Mërkh cessa bientôt sa bâfrée, et s'adossa bruyamment au dossier de sa chaise pour digérer. Il s'aperçut enfin de la beauté ravageuse de cette femme mystérieuse qui le recevait sans crainte apparente. Ses craintes propres, loin d'être apaisées, redoublaient d'intensité et menaçaient de le faire imploser. La drôlesse, cependant, captivait maintenant son attention, et il lui fallait trouver un exutoire à ces terreurs naissantes. Se levant d'un air avantageux, il s'approcha à pas lourds de l'objet de son désir. Elle le regardait avancer sans surprise, et leva un doigt impérieux lorsqu'il ne fut plus qu'à un demi-baiser d'elle. "Non, non.. Tu es trop entreprenant.. et de toute façon, il t'est absolument impossible de faire ce que tu veux si puissamment. Essayes et tu verras." Mërkh se rendit compte en effet qu'il ne pouvait faire un pas de plus dans sa direction. C'est comme si une force invisible maintenait la jeune femme hors de sa portée. Mërkh, qui faisait de l'échec un stimulant, tendit ses muscles, ahana sous l'effort, et finalement céda. La femme, amusée, reprit. "Tu dois d'abord faire quelque chose pour moi, avant de me conquérir. Il y a dans l'eau du Lakh quelque chose qui trouble ma quiétude. Je voudrais que tu m'en débarrasses.

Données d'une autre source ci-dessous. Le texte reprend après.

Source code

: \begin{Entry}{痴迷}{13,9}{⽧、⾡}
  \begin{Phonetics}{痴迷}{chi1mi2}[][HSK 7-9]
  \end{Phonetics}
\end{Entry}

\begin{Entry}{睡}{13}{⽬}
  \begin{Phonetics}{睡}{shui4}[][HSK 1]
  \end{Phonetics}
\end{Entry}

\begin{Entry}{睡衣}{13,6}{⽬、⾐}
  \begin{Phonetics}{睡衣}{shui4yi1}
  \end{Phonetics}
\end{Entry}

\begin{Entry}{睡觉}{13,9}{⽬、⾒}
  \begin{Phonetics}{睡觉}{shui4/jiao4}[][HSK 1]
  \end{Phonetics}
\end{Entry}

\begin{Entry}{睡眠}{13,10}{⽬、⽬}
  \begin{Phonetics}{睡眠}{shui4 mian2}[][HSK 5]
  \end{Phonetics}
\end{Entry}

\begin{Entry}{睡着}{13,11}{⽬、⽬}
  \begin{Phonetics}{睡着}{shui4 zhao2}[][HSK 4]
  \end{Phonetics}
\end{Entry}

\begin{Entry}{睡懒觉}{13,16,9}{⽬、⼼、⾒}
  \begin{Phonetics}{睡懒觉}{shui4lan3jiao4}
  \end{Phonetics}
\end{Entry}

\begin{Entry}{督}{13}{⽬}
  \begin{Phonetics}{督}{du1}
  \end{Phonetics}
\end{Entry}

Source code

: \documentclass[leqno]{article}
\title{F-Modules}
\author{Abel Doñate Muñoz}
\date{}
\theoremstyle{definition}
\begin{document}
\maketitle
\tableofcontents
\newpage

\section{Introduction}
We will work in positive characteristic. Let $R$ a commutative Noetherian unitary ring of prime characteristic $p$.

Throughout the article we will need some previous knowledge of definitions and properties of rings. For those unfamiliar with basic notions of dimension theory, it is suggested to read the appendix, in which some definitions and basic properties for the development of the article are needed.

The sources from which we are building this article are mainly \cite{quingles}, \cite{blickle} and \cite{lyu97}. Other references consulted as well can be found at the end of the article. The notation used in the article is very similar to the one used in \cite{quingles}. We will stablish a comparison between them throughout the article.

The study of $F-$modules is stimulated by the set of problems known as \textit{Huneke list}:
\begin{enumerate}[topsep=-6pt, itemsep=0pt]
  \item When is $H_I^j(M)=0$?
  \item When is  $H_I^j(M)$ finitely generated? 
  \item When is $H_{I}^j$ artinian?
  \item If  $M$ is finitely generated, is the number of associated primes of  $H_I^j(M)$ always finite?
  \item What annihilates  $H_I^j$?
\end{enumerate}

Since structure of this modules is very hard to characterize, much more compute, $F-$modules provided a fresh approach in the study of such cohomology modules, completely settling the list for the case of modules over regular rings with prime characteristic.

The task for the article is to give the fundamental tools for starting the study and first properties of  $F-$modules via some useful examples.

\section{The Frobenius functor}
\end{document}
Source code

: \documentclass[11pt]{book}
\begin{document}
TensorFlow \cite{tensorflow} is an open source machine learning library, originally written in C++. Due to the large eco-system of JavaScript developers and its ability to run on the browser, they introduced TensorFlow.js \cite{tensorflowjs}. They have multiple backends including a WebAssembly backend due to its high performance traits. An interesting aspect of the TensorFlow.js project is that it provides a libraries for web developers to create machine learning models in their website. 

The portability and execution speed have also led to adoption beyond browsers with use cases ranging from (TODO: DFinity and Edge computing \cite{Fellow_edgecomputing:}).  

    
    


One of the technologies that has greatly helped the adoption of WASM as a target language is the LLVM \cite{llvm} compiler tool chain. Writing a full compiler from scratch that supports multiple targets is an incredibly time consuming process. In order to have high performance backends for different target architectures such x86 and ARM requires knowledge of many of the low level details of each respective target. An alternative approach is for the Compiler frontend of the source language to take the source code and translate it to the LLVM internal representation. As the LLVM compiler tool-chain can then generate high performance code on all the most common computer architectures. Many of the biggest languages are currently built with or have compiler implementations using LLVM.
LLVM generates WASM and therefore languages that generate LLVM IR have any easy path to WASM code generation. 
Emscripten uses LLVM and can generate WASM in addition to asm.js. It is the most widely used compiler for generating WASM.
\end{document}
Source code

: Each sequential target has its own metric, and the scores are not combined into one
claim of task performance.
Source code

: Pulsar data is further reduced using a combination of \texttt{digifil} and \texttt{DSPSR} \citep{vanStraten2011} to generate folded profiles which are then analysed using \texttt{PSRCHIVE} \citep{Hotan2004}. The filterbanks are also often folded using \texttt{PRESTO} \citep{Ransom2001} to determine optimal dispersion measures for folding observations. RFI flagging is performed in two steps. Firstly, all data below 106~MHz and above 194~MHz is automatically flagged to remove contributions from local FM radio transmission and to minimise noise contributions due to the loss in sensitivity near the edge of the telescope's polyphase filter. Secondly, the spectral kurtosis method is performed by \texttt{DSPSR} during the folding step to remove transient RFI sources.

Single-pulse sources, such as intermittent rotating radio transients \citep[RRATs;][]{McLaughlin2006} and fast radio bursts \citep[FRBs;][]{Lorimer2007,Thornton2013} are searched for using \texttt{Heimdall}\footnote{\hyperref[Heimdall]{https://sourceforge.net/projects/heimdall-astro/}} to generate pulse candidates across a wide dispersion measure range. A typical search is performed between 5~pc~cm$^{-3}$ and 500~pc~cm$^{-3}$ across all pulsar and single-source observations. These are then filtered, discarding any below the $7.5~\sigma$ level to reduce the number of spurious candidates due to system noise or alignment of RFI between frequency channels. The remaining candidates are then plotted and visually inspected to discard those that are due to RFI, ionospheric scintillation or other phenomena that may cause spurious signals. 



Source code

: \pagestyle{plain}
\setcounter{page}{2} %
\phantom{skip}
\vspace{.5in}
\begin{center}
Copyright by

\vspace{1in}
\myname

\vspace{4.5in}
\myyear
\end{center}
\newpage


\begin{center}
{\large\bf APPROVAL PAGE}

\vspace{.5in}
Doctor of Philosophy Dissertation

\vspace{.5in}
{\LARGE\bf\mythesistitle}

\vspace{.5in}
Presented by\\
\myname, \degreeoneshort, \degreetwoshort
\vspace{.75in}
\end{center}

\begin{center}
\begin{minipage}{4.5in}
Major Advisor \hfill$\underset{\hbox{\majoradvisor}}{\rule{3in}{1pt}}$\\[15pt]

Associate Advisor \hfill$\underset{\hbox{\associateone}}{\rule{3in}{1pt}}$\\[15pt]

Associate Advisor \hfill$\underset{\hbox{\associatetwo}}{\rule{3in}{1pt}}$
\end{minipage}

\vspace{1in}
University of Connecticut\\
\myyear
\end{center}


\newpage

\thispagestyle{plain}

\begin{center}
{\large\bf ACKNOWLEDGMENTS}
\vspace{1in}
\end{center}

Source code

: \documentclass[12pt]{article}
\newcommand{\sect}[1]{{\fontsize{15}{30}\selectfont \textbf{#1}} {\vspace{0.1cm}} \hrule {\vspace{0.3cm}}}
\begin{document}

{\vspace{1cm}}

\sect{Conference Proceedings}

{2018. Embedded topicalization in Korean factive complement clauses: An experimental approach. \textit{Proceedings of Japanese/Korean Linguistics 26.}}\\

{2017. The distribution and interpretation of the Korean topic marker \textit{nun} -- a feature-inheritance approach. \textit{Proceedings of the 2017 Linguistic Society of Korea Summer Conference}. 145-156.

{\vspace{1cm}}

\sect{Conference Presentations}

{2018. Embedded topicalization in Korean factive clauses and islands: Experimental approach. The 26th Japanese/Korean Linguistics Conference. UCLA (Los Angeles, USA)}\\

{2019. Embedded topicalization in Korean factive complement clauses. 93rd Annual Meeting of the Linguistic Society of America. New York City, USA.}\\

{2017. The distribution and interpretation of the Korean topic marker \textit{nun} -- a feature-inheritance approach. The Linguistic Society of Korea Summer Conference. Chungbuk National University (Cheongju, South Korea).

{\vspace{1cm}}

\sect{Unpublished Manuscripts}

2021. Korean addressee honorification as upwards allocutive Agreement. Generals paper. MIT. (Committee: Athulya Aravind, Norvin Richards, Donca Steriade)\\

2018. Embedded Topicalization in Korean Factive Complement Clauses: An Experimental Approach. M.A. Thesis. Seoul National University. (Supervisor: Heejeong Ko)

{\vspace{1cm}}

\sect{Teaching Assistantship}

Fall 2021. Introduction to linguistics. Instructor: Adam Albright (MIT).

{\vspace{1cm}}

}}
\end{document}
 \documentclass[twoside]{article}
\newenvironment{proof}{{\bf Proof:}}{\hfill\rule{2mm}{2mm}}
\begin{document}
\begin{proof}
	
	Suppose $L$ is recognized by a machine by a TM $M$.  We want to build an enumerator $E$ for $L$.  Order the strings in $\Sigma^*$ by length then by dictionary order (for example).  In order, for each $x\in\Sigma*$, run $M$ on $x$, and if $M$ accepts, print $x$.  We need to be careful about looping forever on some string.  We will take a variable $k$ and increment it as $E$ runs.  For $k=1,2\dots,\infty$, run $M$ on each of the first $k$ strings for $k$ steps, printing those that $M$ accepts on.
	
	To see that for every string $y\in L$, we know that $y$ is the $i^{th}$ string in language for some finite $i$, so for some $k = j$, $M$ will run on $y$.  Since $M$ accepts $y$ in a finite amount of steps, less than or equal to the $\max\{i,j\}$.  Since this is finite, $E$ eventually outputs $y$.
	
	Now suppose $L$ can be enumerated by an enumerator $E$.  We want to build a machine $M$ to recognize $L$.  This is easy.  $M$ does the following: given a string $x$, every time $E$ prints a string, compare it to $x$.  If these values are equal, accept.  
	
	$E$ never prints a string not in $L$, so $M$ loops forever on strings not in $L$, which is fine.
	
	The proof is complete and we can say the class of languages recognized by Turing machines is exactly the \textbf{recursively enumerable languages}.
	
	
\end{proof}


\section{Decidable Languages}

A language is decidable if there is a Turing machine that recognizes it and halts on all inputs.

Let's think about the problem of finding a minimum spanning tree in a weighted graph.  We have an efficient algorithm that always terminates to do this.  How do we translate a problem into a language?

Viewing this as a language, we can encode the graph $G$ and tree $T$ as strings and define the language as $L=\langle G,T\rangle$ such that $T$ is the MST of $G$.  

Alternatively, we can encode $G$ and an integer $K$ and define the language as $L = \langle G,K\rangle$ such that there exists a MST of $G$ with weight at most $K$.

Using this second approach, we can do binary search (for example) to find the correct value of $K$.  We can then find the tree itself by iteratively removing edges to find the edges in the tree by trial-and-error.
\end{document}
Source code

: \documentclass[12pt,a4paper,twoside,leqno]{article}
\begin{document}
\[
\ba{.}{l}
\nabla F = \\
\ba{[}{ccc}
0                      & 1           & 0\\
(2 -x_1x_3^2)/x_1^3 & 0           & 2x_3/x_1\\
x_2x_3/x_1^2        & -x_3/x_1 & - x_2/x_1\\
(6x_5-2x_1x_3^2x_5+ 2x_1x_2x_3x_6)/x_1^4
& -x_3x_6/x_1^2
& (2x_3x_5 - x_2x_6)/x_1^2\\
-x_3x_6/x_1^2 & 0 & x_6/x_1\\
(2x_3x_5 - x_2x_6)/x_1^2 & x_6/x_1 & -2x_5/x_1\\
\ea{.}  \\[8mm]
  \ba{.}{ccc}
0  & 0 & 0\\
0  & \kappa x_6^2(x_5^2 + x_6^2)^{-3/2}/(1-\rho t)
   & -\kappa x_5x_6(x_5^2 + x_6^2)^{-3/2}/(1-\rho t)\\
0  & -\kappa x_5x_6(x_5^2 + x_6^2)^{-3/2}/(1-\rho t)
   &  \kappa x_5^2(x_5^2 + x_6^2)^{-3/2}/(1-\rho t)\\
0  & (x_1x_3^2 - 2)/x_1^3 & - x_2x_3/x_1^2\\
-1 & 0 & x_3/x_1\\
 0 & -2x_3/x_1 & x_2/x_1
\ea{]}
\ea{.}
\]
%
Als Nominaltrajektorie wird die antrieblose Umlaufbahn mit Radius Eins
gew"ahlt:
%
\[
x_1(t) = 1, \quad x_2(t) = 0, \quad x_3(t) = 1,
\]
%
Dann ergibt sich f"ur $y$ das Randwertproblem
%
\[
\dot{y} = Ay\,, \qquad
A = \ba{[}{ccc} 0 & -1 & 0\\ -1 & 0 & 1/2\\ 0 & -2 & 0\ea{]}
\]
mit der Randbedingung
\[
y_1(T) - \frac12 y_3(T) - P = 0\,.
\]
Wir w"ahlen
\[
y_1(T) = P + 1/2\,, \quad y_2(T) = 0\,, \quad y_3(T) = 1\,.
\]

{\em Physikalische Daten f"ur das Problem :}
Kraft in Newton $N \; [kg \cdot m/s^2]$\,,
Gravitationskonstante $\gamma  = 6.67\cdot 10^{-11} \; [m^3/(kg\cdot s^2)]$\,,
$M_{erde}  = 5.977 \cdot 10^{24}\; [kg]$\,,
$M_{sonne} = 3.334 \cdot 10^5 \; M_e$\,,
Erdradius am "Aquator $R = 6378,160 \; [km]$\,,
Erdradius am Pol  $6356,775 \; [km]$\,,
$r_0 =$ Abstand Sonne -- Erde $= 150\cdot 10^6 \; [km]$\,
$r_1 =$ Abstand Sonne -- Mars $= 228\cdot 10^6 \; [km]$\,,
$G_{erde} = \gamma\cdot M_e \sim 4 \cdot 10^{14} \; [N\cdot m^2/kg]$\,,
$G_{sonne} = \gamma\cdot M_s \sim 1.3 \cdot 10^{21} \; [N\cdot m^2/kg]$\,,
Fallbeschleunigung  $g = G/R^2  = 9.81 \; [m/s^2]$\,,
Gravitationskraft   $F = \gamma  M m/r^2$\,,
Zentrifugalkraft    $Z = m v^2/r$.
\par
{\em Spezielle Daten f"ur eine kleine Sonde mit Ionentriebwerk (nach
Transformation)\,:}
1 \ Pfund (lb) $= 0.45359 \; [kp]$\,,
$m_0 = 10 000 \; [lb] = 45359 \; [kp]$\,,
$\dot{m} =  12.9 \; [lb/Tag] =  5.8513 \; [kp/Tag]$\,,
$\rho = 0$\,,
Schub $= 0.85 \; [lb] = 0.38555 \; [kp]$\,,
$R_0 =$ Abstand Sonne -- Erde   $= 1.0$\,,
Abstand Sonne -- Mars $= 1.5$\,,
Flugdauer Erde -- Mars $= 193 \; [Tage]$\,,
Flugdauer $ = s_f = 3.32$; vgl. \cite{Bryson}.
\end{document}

Ce te sera aisé, car tu es jeune et vigoureux."

Mërkh sentit à nouveau la peur gravir quatre à quatre l'escalier de ses entrailles. Il demanda : "Cette chose que tu crains.. quelle est sa nature ? Tu dois m'en dire plus afin que je puisse l'occire. Est-elle de componction organique, minérale, magique même ?" La jeune femme baissa ses paupières exquises et soupira : "Puisque tu vas risquer ta vie pour moi, il est juste que je tire pour toi les pans du rideau de la vérité. Ecoute ! Je vais te conter à présent ma triste histoire..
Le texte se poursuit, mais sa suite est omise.